Las instituciones de España, empezando por el presidente del Gobierno, están haciendo de Garzón un caso dentro del caso pendiente de decisión del Supremo. El propio magistrado de la Audiencia Nacional, un maestro en atraer sobre él los focos, ha sido el desencadenante de este esperpento, al haberse presentado como víctima de una campaña sin precedentes. Lo que no tiene precedentes ni por tanto parangón, al menos yo no conozco nada parecido en un país democrático de nuestro entorno, es que el jefe de un Gobierno defienda públicamente a un imputado por la justicia y el mismo imputado, su señoría el juez, arremeta de la manera que lo ha hecho contra los que tienen que juzgarlo.

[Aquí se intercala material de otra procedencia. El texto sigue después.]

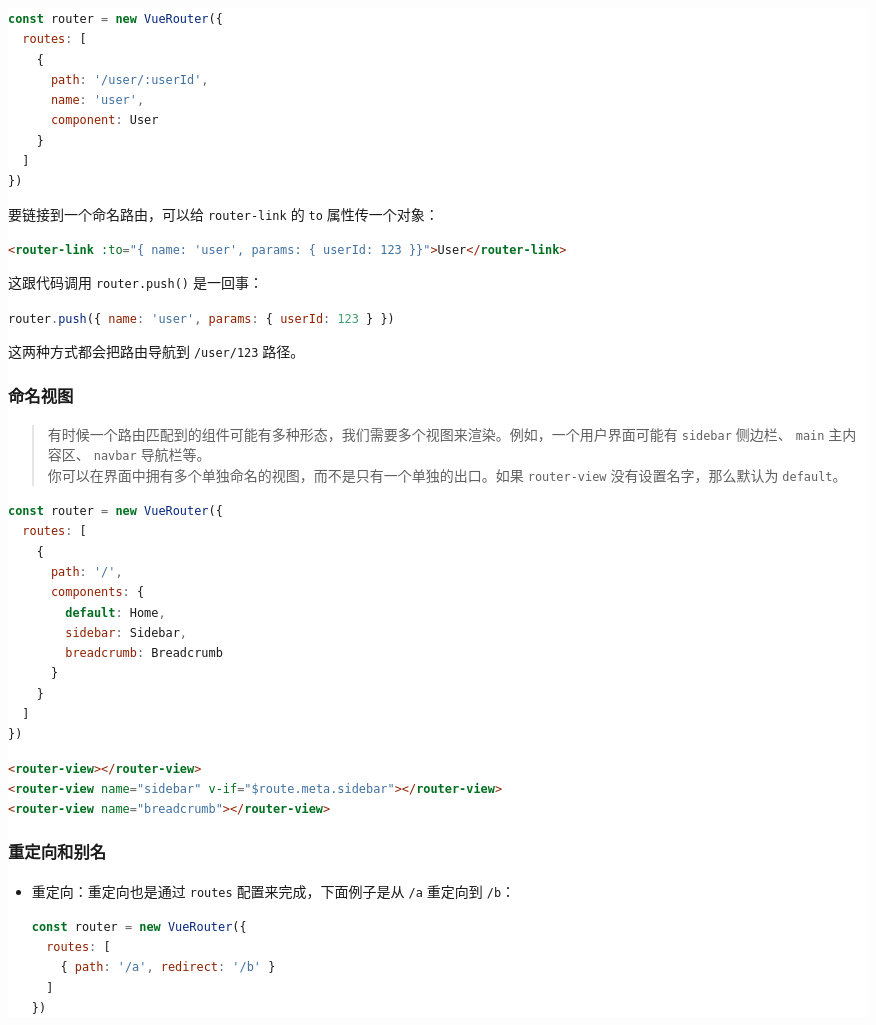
 ```javascript
const router = new VueRouter({
  routes: [
    {
      path: '/user/:userId',
      name: 'user',
      component: User
    }
  ]
})
```

要链接到一个命名路由，可以给 `router-link` 的 `to` 属性传一个对象：

```html
<router-link :to="{ name: 'user', params: { userId: 123 }}">User</router-link>
```

这跟代码调用 `router.push()` 是一回事：

```javascript
router.push({ name: 'user', params: { userId: 123 } })
```
这两种方式都会把路由导航到 `/user/123` 路径。


### 命名视图

> 有时候一个路由匹配到的组件可能有多种形态，我们需要多个视图来渲染。例如，一个用户界面可能有 `sidebar` 侧边栏、 `main` 主内容区、 `navbar` 导航栏等。<br>
> 你可以在界面中拥有多个单独命名的视图，而不是只有一个单独的出口。如果 `router-view` 没有设置名字，那么默认为 `default`。

```javascript
const router = new VueRouter({
  routes: [
    {
      path: '/',
      components: {
        default: Home,
        sidebar: Sidebar,
        breadcrumb: Breadcrumb
      }
    }
  ]
})
```

```html
<router-view></router-view>
<router-view name="sidebar" v-if="$route.meta.sidebar"></router-view>
<router-view name="breadcrumb"></router-view>
```

### 重定向和别名

- 重定向：重定向也是通过 `routes` 配置来完成，下面例子是从 `/a` 重定向到 `/b`：

  ```javascript
  const router = new VueRouter({
    routes: [
      { path: '/a', redirect: '/b' }
    ]
  })
  ```
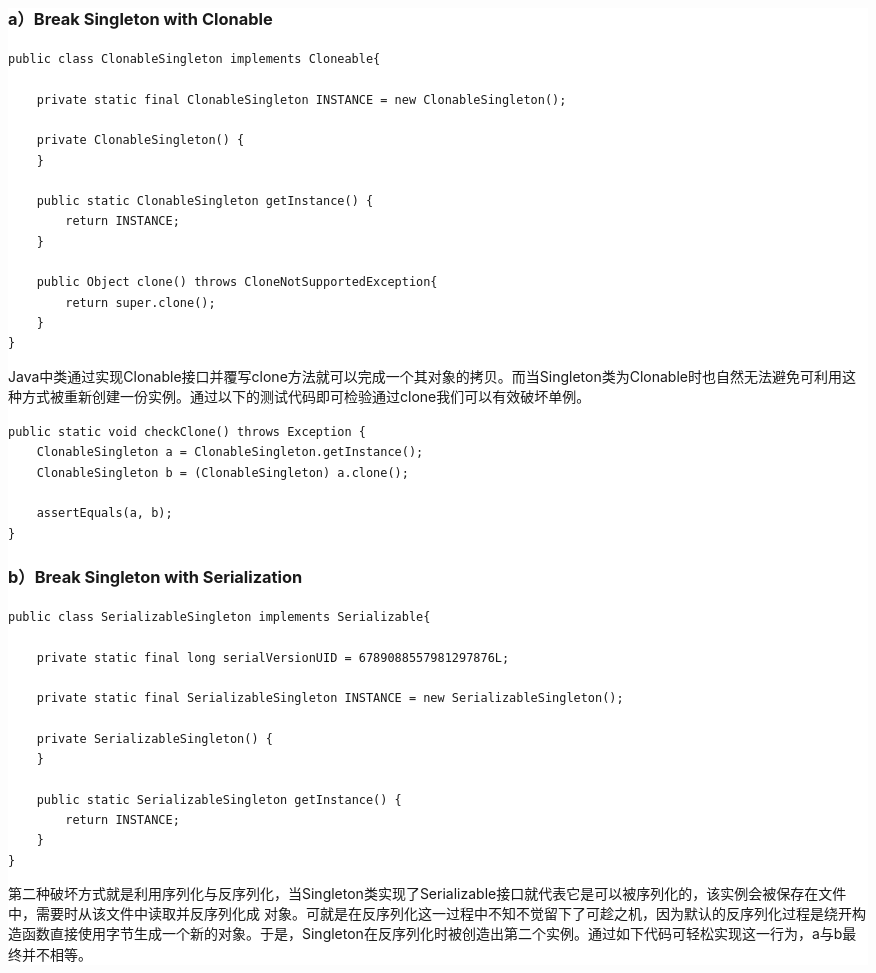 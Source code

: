 ### a）Break Singleton with Clonable

```
public class ClonableSingleton implements Cloneable{

    private static final ClonableSingleton INSTANCE = new ClonableSingleton();

    private ClonableSingleton() {
    }

    public static ClonableSingleton getInstance() {
        return INSTANCE;
    }

    public Object clone() throws CloneNotSupportedException{
        return super.clone();
    }
}
```

Java中类通过实现Clonable接口并覆写clone方法就可以完成一个其对象的拷贝。而当Singleton类为Clonable时也自然无法避免可利用这种方式被重新创建一份实例。通过以下的测试代码即可检验通过clone我们可以有效破坏单例。

```
public static void checkClone() throws Exception {
    ClonableSingleton a = ClonableSingleton.getInstance();
    ClonableSingleton b = (ClonableSingleton) a.clone();

    assertEquals(a, b);
}
```

### b）Break Singleton with Serialization

```
public class SerializableSingleton implements Serializable{

    private static final long serialVersionUID = 6789088557981297876L;

    private static final SerializableSingleton INSTANCE = new SerializableSingleton();

    private SerializableSingleton() {
    }

    public static SerializableSingleton getInstance() {
        return INSTANCE;
    }
}
```

第二种破坏方式就是利用序列化与反序列化，当Singleton类实现了Serializable接口就代表它是可以被序列化的，该实例会被保存在文件中，需要时从该文件中读取并反序列化成 对象。可就是在反序列化这一过程中不知不觉留下了可趁之机，因为默认的反序列化过程是绕开构造函数直接使用字节生成一个新的对象。于是，Singleton在反序列化时被创造出第二个实例。通过如下代码可轻松实现这一行为，a与b最终并不相等。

En esta atribulada democracia se han visto, con más frecuencia de la deseada, ataques a la independencia judicial, pero ninguno igual de flagrante que éste, en el que todo el mundo parece dispuesto a bajar a la arena para defender sus posiciones en favor o en contra de un funcionario tan errático como disparatado en su forma de proceder. La vehemencia de Zapatero en su pronunciamiento sobre Garzón, calificado desde instancias judiciales como una especie de sedición por parte del poder ejecutivo, contrasta, además, con el escaso brío que el presidente español está poniendo para defender a otro juez, atacado por el canciller de un Gobierno, el venezolano, al que investiga por sus vinculaciones con el terrorismo de las FARC y de la ETA. Yo, permítanme, tampoco conozco un precedente de este tamaño en cuanto a debilidad diplomática, teniendo en cuenta la inanidad en esta materia que lo antecede. Teniendo en cuenta, quiero decir, el terreno embarrado en que nos movemos con esa bomba de relojería llamada Chávez, un sujeto del que no cabe fiarse.

La separación de poderes se inventó para que cada uno estuviese a lo suyo, pero aquí, en este campo minado por el navajeo partidista, resulta ya imposible garantizar la independencia judicial. ¿Qué se puede esperar entonces?